[[ Data listing, beginning ]]

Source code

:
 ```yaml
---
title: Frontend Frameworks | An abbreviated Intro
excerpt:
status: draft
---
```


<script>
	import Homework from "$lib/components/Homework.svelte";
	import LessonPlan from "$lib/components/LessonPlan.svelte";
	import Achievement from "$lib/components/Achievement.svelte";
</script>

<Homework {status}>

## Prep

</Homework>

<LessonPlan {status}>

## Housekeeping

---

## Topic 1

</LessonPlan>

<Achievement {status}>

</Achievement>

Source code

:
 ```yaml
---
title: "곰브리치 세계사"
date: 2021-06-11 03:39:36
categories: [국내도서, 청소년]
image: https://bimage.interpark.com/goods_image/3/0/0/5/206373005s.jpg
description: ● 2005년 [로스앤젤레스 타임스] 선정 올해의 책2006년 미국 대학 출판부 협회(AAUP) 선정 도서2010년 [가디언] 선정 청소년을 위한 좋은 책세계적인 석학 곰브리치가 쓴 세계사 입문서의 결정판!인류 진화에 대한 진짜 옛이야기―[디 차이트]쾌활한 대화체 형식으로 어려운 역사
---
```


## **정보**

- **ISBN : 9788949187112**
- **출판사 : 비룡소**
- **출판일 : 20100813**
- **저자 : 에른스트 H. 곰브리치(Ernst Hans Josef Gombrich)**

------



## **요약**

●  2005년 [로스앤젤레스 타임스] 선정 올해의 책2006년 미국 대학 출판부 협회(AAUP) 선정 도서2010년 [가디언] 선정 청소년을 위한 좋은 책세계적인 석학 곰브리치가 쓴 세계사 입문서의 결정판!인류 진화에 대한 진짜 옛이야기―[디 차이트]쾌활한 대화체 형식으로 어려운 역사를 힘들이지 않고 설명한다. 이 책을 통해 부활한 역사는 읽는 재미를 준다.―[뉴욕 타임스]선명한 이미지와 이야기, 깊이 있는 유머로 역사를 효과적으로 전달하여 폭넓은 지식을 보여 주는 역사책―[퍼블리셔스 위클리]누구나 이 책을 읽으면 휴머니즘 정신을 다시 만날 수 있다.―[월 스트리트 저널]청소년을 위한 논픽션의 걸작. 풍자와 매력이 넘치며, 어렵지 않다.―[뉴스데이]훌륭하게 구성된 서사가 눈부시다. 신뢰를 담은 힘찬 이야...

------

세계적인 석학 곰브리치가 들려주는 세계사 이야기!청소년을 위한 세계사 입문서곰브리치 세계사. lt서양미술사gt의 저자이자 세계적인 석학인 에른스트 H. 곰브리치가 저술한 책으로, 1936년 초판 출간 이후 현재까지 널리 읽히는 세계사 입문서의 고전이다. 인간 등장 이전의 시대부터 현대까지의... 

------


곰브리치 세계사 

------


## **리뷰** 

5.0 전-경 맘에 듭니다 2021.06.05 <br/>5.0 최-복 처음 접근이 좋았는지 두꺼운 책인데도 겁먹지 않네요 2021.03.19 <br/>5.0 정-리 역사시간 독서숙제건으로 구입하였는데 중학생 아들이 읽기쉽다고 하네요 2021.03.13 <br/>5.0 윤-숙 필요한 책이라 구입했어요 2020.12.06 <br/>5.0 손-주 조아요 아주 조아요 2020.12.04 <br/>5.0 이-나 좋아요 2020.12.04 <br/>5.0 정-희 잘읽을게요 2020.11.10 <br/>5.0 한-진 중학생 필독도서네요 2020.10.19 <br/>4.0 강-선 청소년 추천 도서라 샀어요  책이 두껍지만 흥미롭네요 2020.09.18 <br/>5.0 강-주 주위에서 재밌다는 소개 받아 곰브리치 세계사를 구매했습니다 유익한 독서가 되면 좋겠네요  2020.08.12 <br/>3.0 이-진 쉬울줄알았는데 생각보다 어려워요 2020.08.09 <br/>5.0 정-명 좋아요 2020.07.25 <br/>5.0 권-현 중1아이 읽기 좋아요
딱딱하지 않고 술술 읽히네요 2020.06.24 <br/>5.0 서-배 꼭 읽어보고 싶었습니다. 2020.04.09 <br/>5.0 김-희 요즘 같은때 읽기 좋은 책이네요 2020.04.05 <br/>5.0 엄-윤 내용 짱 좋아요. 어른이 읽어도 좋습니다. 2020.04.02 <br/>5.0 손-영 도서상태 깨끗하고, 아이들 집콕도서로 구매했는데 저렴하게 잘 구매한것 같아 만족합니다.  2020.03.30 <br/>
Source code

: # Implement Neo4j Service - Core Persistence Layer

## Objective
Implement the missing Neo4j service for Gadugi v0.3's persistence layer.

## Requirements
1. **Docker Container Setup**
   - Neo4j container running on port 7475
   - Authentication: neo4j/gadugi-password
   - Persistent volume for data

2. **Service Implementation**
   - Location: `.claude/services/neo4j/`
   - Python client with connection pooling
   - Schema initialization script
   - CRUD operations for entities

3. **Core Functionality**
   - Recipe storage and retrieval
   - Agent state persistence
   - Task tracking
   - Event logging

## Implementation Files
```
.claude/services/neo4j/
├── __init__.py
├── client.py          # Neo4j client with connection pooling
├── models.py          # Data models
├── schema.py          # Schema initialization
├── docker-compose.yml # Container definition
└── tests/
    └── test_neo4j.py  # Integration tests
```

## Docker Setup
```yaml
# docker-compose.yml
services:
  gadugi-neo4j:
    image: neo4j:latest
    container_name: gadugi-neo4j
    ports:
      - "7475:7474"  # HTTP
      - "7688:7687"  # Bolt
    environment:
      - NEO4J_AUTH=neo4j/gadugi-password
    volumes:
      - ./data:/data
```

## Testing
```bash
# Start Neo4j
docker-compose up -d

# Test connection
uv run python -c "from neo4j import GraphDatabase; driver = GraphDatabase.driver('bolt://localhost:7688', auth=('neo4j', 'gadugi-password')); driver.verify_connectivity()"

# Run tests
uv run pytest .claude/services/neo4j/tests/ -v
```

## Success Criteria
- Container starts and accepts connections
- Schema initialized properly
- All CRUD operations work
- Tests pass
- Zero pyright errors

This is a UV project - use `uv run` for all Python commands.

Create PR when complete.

[[ Data listing, end ]]

**Task details:** Show, from the entries above, every line that includes the string "with".

**Answer section:**
   - Python client with connection pooling
├── client.py          # Neo4j client with connection pooling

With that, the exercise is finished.